• **EXERCISE INSTRUCTIONS**
Find the line with "- Override the" in the entries below, then reproduce it and every line after it down to and including the line with "- sort labels, active tabs", exactly.

··········

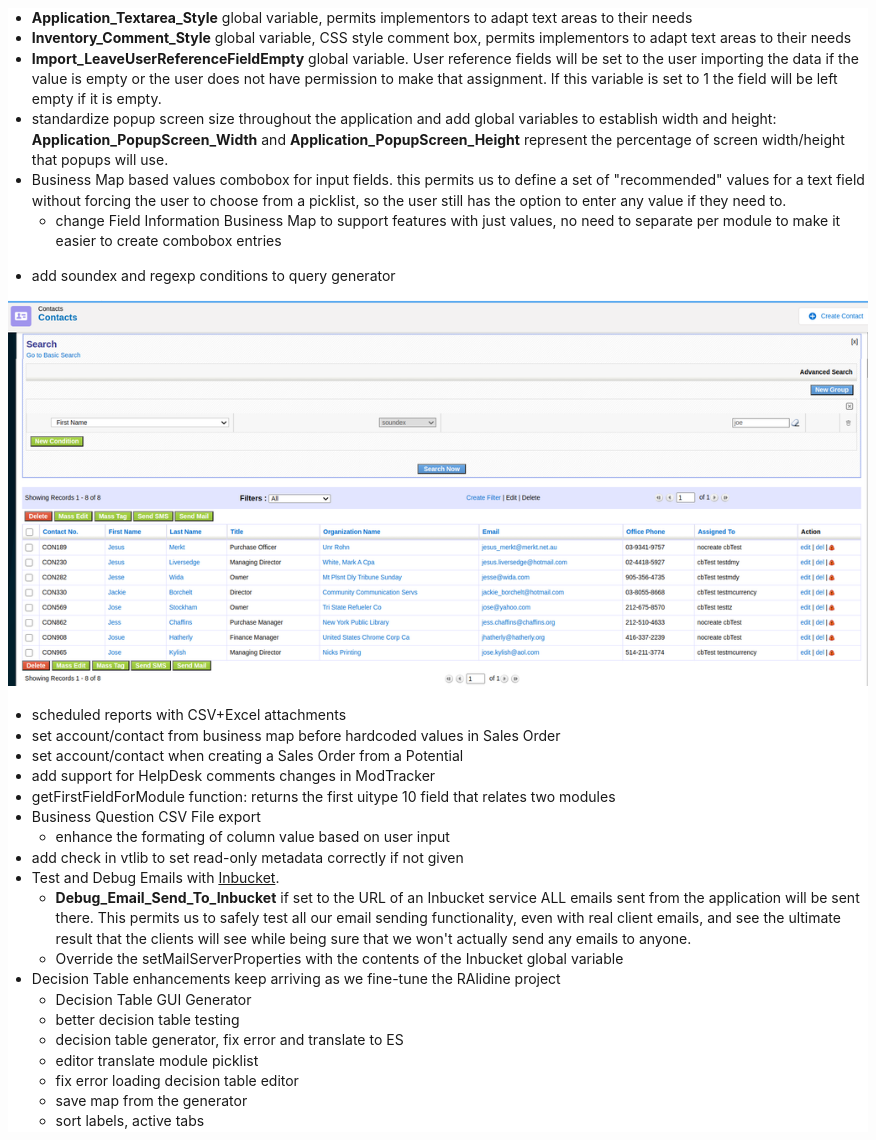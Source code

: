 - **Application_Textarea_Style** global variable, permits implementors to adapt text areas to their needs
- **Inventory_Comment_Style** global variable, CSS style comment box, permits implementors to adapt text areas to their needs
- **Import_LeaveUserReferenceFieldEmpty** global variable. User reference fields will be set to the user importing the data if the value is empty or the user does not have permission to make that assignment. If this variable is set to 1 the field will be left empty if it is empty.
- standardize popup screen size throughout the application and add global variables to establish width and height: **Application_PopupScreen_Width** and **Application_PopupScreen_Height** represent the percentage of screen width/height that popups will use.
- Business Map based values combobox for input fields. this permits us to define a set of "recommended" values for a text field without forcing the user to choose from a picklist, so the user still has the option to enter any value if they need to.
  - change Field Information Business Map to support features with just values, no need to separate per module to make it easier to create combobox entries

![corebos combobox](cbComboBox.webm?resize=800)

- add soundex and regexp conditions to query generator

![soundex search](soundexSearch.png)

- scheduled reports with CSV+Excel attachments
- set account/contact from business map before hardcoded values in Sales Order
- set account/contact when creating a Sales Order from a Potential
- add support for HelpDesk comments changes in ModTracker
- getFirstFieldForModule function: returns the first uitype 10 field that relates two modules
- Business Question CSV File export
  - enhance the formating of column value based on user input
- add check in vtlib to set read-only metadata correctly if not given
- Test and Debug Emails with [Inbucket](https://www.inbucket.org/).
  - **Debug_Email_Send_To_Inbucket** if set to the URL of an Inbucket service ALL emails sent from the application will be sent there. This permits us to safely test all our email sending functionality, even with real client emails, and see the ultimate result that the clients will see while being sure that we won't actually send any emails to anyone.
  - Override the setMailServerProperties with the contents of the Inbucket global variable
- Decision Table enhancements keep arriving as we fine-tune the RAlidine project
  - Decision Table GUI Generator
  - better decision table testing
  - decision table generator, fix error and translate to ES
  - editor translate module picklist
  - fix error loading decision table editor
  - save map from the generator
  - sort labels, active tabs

··········

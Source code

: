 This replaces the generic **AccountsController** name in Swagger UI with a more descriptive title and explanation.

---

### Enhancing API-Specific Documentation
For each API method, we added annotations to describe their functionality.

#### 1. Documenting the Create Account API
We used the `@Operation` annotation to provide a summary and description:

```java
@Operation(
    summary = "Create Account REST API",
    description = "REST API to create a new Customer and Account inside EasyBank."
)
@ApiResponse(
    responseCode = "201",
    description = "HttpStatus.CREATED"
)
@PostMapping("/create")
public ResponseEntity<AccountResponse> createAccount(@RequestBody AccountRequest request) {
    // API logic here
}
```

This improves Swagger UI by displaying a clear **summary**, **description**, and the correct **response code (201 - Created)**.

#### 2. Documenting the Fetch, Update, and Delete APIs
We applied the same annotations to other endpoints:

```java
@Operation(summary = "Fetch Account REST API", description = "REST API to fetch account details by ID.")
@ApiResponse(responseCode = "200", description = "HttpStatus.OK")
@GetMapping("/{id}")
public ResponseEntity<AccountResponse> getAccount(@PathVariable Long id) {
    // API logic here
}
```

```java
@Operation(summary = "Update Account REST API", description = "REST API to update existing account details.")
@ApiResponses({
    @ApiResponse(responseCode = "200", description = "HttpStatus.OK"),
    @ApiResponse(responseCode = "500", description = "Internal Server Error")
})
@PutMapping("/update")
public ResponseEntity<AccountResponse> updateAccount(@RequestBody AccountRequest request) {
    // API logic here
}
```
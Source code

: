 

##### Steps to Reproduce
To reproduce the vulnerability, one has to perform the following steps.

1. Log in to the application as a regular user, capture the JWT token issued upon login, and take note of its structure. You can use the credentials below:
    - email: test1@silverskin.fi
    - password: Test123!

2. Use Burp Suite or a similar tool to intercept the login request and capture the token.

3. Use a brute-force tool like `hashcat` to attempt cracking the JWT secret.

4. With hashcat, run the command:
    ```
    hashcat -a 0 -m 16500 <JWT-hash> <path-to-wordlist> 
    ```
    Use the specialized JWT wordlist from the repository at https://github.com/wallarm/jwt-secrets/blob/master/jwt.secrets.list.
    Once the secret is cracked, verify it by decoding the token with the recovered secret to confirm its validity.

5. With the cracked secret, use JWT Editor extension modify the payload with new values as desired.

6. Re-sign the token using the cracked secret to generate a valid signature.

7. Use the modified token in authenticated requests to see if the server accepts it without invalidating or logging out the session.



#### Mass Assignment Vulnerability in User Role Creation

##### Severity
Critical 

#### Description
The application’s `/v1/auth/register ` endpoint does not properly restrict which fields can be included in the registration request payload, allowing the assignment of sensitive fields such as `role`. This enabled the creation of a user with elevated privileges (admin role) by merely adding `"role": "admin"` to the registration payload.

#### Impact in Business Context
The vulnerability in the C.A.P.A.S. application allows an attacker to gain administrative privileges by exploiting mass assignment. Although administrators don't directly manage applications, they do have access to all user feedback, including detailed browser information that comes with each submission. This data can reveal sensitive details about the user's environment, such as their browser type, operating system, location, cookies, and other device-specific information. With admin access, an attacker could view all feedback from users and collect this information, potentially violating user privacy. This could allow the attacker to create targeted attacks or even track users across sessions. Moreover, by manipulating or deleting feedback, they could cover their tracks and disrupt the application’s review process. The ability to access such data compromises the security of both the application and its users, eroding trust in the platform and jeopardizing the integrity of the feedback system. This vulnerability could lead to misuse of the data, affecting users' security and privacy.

··········

• **ANSWER TO THE PROBLEM**
  - Override the setMailServerProperties with the contents of the Inbucket global variable
- Decision Table enhancements keep arriving as we fine-tune the RAlidine project
  - Decision Table GUI Generator
  - better decision table testing
  - decision table generator, fix error and translate to ES
  - editor translate module picklist
  - fix error loading decision table editor
  - save map from the generator
  - sort labels, active tabs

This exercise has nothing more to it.